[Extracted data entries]
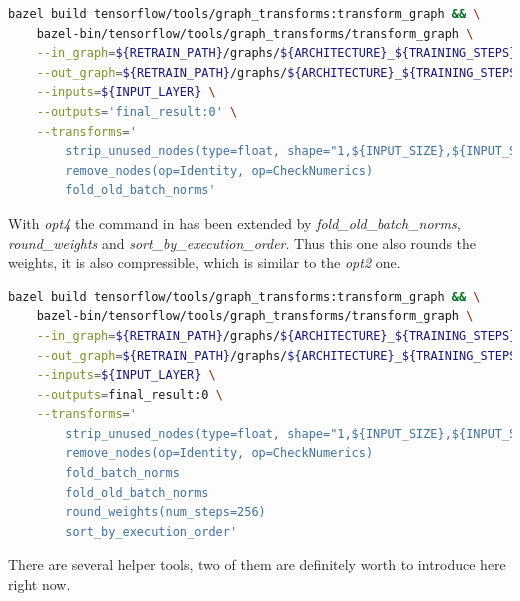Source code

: \begin{minipage}{\linewidth}
\begin{lstlisting}[caption=Build and call of \textit{transform_graph}, label=list:transform_graph_opt3, language=bash]
	bazel build tensorflow/tools/graph_transforms:transform_graph && \
	bazel-bin/tensorflow/tools/graph_transforms/transform_graph \
	--in_graph=${RETRAIN_PATH}/graphs/${ARCHITECTURE}_${TRAINING_STEPS}/retrained_dog_graph_${ARCHITECTURE}_${TRAINING_STEPS}_${LEARNING_RATE}.pb \
	--out_graph=${RETRAIN_PATH}/graphs/${ARCHITECTURE}_${TRAINING_STEPS}/opt3_retrained_dog_graph_${ARCHITECTURE}_${TRAINING_STEPS}_${LEARNING_RATE}.pb \
	--inputs=${INPUT_LAYER} \
	--outputs='final_result:0' \
	--transforms='
		strip_unused_nodes(type=float, shape="1,${INPUT_SIZE},${INPUT_SIZE},3")
		remove_nodes(op=Identity, op=CheckNumerics)
		fold_old_batch_norms'
\end{lstlisting}
\end{minipage}

With \textit{opt4} the command in \listref{transform_graph_opt4} has been extended by \textit{fold_old_batch_norms}, \textit{round_weights} and \textit{sort_by_execution_order}. Thus this one also rounds the weights, it is also compressible, which is similar to the \textit{opt2} one. 

\begin{minipage}{\linewidth}
\begin{lstlisting}[caption=Build and call of \textit{transform_graph}, label=list:transform_graph_opt4, language=bash]
	bazel build tensorflow/tools/graph_transforms:transform_graph && \
	bazel-bin/tensorflow/tools/graph_transforms/transform_graph \
	--in_graph=${RETRAIN_PATH}/graphs/${ARCHITECTURE}_${TRAINING_STEPS}/retrained_dog_graph_${ARCHITECTURE}_${TRAINING_STEPS}_${LEARNING_RATE}.pb \
	--out_graph=${RETRAIN_PATH}/graphs/${ARCHITECTURE}_${TRAINING_STEPS}/opt4_retrained_dog_graph_${ARCHITECTURE}_${TRAINING_STEPS}_${LEARNING_RATE}.pb \
	--inputs=${INPUT_LAYER} \
	--outputs=final_result:0 \
	--transforms=' 
		strip_unused_nodes(type=float, shape="1,${INPUT_SIZE},${INPUT_SIZE},3")
		remove_nodes(op=Identity, op=CheckNumerics) 
		fold_batch_norms 
		fold_old_batch_norms 
		round_weights(num_steps=256)
		sort_by_execution_order'
\end{lstlisting}
\end{minipage}


There are several helper tools, two of them are definitely worth to introduce here right now. \\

# Work order
After identifying the lines above that contain "Identity", copy each one.

# Output
		remove_nodes(op=Identity, op=CheckNumerics)
		remove_nodes(op=Identity, op=CheckNumerics) 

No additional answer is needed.